Problem description: Reproduce the data below word for word, setting aside any picture it holds.

Records for this exercise:
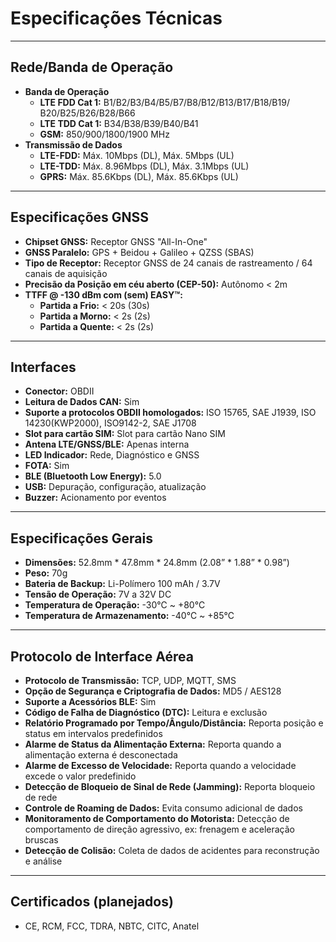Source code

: # Especificações Técnicas

---

## Rede/Banda de Operação

* **Banda de Operação**
    * **LTE FDD Cat 1:** B1/B2/B3/B4/B5/B7/B8/B12/B13/B17/B18/B19/ B20/B25/B26/B28/B66
    * **LTE TDD Cat 1:** B34/B38/B39/B40/B41
    * **GSM:** 850/900/1800/1900 MHz
* **Transmissão de Dados**
    * **LTE-FDD:** Máx. 10Mbps (DL), Máx. 5Mbps (UL)
    * **LTE-TDD:** Máx. 8.96Mbps (DL), Máx. 3.1Mbps (UL)
    * **GPRS:** Máx. 85.6Kbps (DL), Máx. 85.6Kbps (UL)

---

## Especificações GNSS

* **Chipset GNSS:** Receptor GNSS "All-In-One"
* **GNSS Paralelo:** GPS + Beidou + Galileo + QZSS (SBAS)
* **Tipo de Receptor:** Receptor GNSS de 24 canais de rastreamento / 64 canais de aquisição
* **Precisão da Posição em céu aberto (CEP-50):** Autônomo < 2m
* **TTFF @ -130 dBm com (sem) EASY™:**
    * **Partida a Frio:** < 20s (30s)
    * **Partida a Morno:** < 2s (2s)
    * **Partida a Quente:** < 2s (2s)

---

## Interfaces

* **Conector:** OBDII
* **Leitura de Dados CAN:** Sim
* **Suporte a protocolos OBDII homologados:** ISO 15765, SAE J1939, ISO 14230(KWP2000), ISO9142-2, SAE J1708
* **Slot para cartão SIM:** Slot para cartão Nano SIM
* **Antena LTE/GNSS/BLE:** Apenas interna
* **LED Indicador:** Rede, Diagnóstico e GNSS
* **FOTA:** Sim
* **BLE (Bluetooth Low Energy):** 5.0
* **USB:** Depuração, configuração, atualização
* **Buzzer:** Acionamento por eventos

---

## Especificações Gerais

* **Dimensões:** 52.8mm * 47.8mm * 24.8mm (2.08” * 1.88” * 0.98”)
* **Peso:** 70g
* **Bateria de Backup:** Li-Polímero 100 mAh / 3.7V
* **Tensão de Operação:** 7V a 32V DC
* **Temperatura de Operação:** -30℃ ~ +80℃
* **Temperatura de Armazenamento:** -40℃ ~ +85℃

---

## Protocolo de Interface Aérea

* **Protocolo de Transmissão:** TCP, UDP, MQTT, SMS
* **Opção de Segurança e Criptografia de Dados:** MD5 / AES128
* **Suporte a Acessórios BLE:** Sim
* **Código de Falha de Diagnóstico (DTC):** Leitura e exclusão
* **Relatório Programado por Tempo/Ângulo/Distância:** Reporta posição e status em intervalos predefinidos
* **Alarme de Status da Alimentação Externa:** Reporta quando a alimentação externa é desconectada
* **Alarme de Excesso de Velocidade:** Reporta quando a velocidade excede o valor predefinido
* **Detecção de Bloqueio de Sinal de Rede (Jamming):** Reporta bloqueio de rede
* **Controle de Roaming de Dados:** Evita consumo adicional de dados
* **Monitoramento de Comportamento do Motorista:** Detecção de comportamento de direção agressivo, ex: frenagem e aceleração bruscas
* **Detecção de Colisão:** Coleta de dados de acidentes para reconstrução e análise

---

## Certificados (planejados)

* CE, RCM, FCC, TDRA, NBTC, CITC, Anatel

Reply to the task:
Source code

: # Especificações Técnicas

---

## Rede/Banda de Operação

* **Banda de Operação**
    * **LTE FDD Cat 1:** B1/B2/B3/B4/B5/B7/B8/B12/B13/B17/B18/B19/ B20/B25/B26/B28/B66
    * **LTE TDD Cat 1:** B34/B38/B39/B40/B41
    * **GSM:** 850/900/1800/1900 MHz
* **Transmissão de Dados**
    * **LTE-FDD:** Máx. 10Mbps (DL), Máx. 5Mbps (UL)
    * **LTE-TDD:** Máx. 8.96Mbps (DL), Máx. 3.1Mbps (UL)
    * **GPRS:** Máx. 85.6Kbps (DL), Máx. 85.6Kbps (UL)

---

## Especificações GNSS

* **Chipset GNSS:** Receptor GNSS "All-In-One"
* **GNSS Paralelo:** GPS + Beidou + Galileo + QZSS (SBAS)
* **Tipo de Receptor:** Receptor GNSS de 24 canais de rastreamento / 64 canais de aquisição
* **Precisão da Posição em céu aberto (CEP-50):** Autônomo < 2m
* **TTFF @ -130 dBm com (sem) EASY™:**
    * **Partida a Frio:** < 20s (30s)
    * **Partida a Morno:** < 2s (2s)
    * **Partida a Quente:** < 2s (2s)

---

## Interfaces

* **Conector:** OBDII
* **Leitura de Dados CAN:** Sim
* **Suporte a protocolos OBDII homologados:** ISO 15765, SAE J1939, ISO 14230(KWP2000), ISO9142-2, SAE J1708
* **Slot para cartão SIM:** Slot para cartão Nano SIM
* **Antena LTE/GNSS/BLE:** Apenas interna
* **LED Indicador:** Rede, Diagnóstico e GNSS
* **FOTA:** Sim
* **BLE (Bluetooth Low Energy):** 5.0
* **USB:** Depuração, configuração, atualização
* **Buzzer:** Acionamento por eventos

---

## Especificações Gerais

* **Dimensões:** 52.8mm * 47.8mm * 24.8mm (2.08” * 1.88” * 0.98”)
* **Peso:** 70g
* **Bateria de Backup:** Li-Polímero 100 mAh / 3.7V
* **Tensão de Operação:** 7V a 32V DC
* **Temperatura de Operação:** -30℃ ~ +80℃
* **Temperatura de Armazenamento:** -40℃ ~ +85℃

---

## Protocolo de Interface Aérea

* **Protocolo de Transmissão:** TCP, UDP, MQTT, SMS
* **Opção de Segurança e Criptografia de Dados:** MD5 / AES128
* **Suporte a Acessórios BLE:** Sim
* **Código de Falha de Diagnóstico (DTC):** Leitura e exclusão
* **Relatório Programado por Tempo/Ângulo/Distância:** Reporta posição e status em intervalos predefinidos
* **Alarme de Status da Alimentação Externa:** Reporta quando a alimentação externa é desconectada
* **Alarme de Excesso de Velocidade:** Reporta quando a velocidade excede o valor predefinido
* **Detecção de Bloqueio de Sinal de Rede (Jamming):** Reporta bloqueio de rede
* **Controle de Roaming de Dados:** Evita consumo adicional de dados
* **Monitoramento de Comportamento do Motorista:** Detecção de comportamento de direção agressivo, ex: frenagem e aceleração bruscas
* **Detecção de Colisão:** Coleta de dados de acidentes para reconstrução e análise

---

## Certificados (planejados)

* CE, RCM, FCC, TDRA, NBTC, CITC, Anatel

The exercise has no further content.